La vie en rose | Toulouse

Toulouse is constructed from pink bricks that glow in this sunny corner of south-west France

The city is surrounded on all sides by water
The city is surrounded on all sides by water

Why go? 

Known as “la ville rose” life is rosy in Toulouse. The city is constructed from pink bricks that glow in this sunny corner of south-west France. Surrounded on all sides by water, the city’s cobbled streets weave their way down to the River Garonne where locals sun themselves in summer. Despite being France’s fourth largest city, Toulouse has the feeling of an overgrown village with sausages sizzling on street corners and the best cassoulet and foie gras served in every café. 

What to do? 

For a cultural fix visit Basilique Saint-Sernin, the largest surviving Romanesque church in the world. Built in the 11th and 12th centuries, it was an essential stopping point on the Santiago de Compostela pilgrimage route. A typically Romanesque church the bell tower had two levels added when a neighbouring church built a tower taller than the one at Basilique Saint Sernin. The extra two levels, built in a different era, were built in Gothic style. Inside lies the tomb of St Saturnin (Sernin), whose act of martyrdom was to be tied to a bull and dragged through the streets. 

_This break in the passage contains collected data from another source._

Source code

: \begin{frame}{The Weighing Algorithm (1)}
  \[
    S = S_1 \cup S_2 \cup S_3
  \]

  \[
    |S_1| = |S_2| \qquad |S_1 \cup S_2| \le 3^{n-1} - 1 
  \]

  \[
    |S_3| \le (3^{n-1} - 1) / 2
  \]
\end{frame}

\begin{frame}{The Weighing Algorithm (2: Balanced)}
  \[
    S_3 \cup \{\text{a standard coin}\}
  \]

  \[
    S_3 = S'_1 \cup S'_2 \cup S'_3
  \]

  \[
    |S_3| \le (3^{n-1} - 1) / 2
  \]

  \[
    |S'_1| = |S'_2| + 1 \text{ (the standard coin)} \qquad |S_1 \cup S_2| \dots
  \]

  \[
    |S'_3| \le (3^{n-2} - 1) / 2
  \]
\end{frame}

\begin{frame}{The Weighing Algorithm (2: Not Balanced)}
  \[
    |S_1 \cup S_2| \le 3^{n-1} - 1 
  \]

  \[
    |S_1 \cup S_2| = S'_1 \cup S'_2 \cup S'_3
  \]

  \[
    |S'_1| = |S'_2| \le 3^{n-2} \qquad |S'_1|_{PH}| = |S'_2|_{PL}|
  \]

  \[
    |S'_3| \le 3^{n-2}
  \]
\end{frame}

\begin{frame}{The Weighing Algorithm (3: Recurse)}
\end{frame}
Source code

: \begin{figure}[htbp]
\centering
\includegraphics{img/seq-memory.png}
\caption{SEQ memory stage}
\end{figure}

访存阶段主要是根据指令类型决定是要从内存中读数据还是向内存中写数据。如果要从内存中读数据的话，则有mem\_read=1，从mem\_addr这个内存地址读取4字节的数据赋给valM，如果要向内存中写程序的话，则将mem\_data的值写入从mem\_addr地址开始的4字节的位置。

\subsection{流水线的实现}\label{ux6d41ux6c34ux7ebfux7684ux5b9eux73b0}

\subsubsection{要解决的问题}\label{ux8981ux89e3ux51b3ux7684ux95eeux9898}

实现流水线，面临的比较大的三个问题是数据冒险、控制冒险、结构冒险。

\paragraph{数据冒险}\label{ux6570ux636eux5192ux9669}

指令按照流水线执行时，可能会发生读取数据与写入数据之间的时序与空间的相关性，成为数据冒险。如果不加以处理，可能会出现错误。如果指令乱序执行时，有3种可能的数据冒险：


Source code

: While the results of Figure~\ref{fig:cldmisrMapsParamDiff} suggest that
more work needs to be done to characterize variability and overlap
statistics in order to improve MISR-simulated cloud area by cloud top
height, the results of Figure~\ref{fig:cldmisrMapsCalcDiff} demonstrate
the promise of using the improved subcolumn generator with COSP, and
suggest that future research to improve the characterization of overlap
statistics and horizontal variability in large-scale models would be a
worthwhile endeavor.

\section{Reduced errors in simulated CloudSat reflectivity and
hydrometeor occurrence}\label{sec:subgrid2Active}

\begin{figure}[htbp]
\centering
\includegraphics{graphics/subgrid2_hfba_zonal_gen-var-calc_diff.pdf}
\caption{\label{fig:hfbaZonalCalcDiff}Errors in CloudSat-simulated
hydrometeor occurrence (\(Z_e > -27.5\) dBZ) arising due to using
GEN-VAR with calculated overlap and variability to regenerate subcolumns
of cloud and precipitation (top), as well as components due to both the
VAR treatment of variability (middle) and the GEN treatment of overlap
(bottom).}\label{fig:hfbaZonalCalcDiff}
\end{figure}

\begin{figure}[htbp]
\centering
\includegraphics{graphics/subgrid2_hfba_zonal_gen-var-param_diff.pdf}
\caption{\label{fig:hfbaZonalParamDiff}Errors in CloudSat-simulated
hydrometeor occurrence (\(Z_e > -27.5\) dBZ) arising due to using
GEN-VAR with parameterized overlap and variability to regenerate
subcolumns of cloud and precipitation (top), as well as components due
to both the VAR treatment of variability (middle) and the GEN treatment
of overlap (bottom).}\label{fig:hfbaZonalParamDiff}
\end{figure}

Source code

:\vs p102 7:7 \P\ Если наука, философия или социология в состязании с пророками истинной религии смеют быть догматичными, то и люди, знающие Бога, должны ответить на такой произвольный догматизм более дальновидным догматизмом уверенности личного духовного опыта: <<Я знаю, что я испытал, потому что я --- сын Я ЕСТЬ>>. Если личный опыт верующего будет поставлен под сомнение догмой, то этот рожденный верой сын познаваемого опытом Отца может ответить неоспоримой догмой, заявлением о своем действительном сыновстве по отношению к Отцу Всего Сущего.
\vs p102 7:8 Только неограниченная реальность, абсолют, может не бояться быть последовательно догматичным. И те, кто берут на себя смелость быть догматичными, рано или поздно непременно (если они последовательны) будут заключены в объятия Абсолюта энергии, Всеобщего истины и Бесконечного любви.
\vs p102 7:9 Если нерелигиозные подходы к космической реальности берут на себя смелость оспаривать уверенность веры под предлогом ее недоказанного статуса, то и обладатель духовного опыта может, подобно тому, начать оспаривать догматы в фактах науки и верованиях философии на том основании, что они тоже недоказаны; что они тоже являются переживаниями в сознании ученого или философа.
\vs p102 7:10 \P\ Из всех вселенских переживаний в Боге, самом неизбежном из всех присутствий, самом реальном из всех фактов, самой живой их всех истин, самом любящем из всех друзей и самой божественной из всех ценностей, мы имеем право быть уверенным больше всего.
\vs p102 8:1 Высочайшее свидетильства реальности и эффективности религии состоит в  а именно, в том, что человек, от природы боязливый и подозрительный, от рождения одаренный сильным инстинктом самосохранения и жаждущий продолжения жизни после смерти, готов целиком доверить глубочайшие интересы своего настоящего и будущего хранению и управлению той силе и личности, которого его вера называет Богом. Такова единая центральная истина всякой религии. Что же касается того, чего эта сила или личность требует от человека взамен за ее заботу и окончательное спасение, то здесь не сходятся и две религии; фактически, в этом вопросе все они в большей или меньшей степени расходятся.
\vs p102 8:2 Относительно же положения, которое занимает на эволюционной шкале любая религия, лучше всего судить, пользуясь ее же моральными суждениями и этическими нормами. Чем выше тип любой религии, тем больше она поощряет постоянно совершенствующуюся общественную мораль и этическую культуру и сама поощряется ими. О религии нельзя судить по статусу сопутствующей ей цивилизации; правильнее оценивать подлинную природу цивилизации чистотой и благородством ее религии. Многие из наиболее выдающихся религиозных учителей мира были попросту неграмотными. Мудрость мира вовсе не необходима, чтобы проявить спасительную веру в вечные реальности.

The grandeur of Saint Sernin is amplified by the simplicity of the Jacobin Convent. The Dominicans built the church in the 13th and 14th century to show that a place of worship need not be extravagant, and used a simple double-nave structure. The brick building is built in Southern France Gothic style with red bricks and stained glass windows. The palm tree – the most famous ribbed vaults in the church are reflected in a mirror at the foot of the column, making visitors feel like they are looking into an empty swimming pool. 

The Place du Capitole is the heart of the city. Its square is dominated by the city hall, displaying in its grand chambers paintings by Toulouse-born artist Henri Martin. The square is often the site of exhibitions and youngster gathering for demonstrations. Surrounded by trendy cafes, this is a great spot to sit and grab a coffee and watch the world go by. Explore the boulevards that snake out from the square and wander towards the river. 

Hire a bike and cycle through the city’s cycle points and along the Garonne banks lined with food, art and craft stalls at the weekend.

The Pont Neuf links the two banks of the river. The oldest bridge in Toulouse, built in the 16th century, has remained erect through some of Toulouse’s worst floods due to large overflow holes that remove pressure from the bridge when the Garonne is swollen. 

Getting there

Air France and Air Malta operate regular services between Malta and Toulouse. Flights departing from Malta on 24 August and returning on 31 August on Air France were priced at €632.15 including tax, while flight on the same dates on Air Malta were priced at €406.31.